An example of simple table insertion:

------- Binary file query example
/*************************************/
Use Master
Go
If exists (SELECT name FROM sys. databases WHERE name = n' blobdatademodb ')
Drop database BlobDataDemoDB
GO
USE Master
GO
Create database BlobDataDemoDB
GO
-------- Enable full-text search
/*************************************/
Execute sp_fulltext_database 'enable'
Go
Use blobDataDemoDB
GO
-- Create a table containing BlOB Columns
/*************************************/
If OBJECT_ID ('sampleblobtable') is not null
Drop table SampleBlobTable
Go
Create table SampleBlobTable
(
[PKID] int identity (1, 1) primary key,
[FileType] Nvarchar (32) null,
[FileName] Nvarchar (255) null,
[FileContent] VARBINARY (MAX) NULL,
[AddTime] datetime default (getdate ())
)
GO
If exists (SELECT * FROM sys. objects WHERE
Object_id = OBJECT_ID (n' [dbo]. [CPP_InsertOneBlobDataToTable] ')

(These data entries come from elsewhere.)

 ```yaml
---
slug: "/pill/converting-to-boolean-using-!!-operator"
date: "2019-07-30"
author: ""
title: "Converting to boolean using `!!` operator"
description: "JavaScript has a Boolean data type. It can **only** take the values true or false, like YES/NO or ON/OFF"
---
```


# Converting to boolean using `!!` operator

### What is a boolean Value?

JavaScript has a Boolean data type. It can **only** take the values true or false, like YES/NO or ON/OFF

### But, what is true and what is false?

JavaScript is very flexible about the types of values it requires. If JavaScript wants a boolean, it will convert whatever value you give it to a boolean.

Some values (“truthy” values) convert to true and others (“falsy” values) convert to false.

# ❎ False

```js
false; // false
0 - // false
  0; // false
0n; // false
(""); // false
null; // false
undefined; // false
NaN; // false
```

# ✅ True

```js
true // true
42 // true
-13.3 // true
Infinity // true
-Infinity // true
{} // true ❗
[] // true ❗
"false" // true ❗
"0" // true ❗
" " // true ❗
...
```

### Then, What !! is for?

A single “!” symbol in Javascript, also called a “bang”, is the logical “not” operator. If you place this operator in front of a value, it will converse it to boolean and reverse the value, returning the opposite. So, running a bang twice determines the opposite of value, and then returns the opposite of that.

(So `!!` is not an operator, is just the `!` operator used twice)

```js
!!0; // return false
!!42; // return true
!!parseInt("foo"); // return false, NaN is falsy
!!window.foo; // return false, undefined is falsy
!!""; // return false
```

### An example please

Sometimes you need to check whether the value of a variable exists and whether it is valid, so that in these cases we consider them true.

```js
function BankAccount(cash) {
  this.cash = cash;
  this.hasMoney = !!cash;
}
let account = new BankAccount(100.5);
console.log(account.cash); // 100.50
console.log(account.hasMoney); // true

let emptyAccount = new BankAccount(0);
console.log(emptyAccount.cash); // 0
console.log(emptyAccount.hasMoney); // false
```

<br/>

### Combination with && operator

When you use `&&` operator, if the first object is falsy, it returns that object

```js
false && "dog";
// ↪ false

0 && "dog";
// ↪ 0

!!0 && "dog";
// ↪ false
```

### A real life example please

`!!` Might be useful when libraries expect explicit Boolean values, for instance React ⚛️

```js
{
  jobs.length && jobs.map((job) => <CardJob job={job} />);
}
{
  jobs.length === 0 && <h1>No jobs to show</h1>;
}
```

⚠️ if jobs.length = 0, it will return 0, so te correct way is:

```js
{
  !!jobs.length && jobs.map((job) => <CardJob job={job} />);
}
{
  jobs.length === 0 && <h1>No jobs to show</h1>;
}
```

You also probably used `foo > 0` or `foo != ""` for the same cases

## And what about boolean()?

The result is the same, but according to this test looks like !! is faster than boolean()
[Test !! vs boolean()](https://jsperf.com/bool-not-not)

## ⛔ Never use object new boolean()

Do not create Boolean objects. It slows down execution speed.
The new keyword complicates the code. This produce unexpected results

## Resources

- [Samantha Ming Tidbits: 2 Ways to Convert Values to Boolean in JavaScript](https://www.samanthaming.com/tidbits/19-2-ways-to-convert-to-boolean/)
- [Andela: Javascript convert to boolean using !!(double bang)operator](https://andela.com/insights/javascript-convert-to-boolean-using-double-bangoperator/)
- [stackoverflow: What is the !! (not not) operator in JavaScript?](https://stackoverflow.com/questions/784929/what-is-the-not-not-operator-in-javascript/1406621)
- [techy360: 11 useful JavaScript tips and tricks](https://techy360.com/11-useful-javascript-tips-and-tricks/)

AND type in (n'p', n'pc '))
Drop procedure [dbo]. [CPP_InsertOneBlobDataToTable]
GO
-- Create a stored procedure for inserting data to SQL server
/*************************************/
Create procedure CPP_InsertOneBlobDataToTable
(
@ FileType nvarchar (32 ),
@ FileName nvarchiar (255 ),
@ FileContent VARBINARY (MAX)
)
AS
INSERT SampleBlobTable ([FileType], [FileName], [FileContent], [AddTime])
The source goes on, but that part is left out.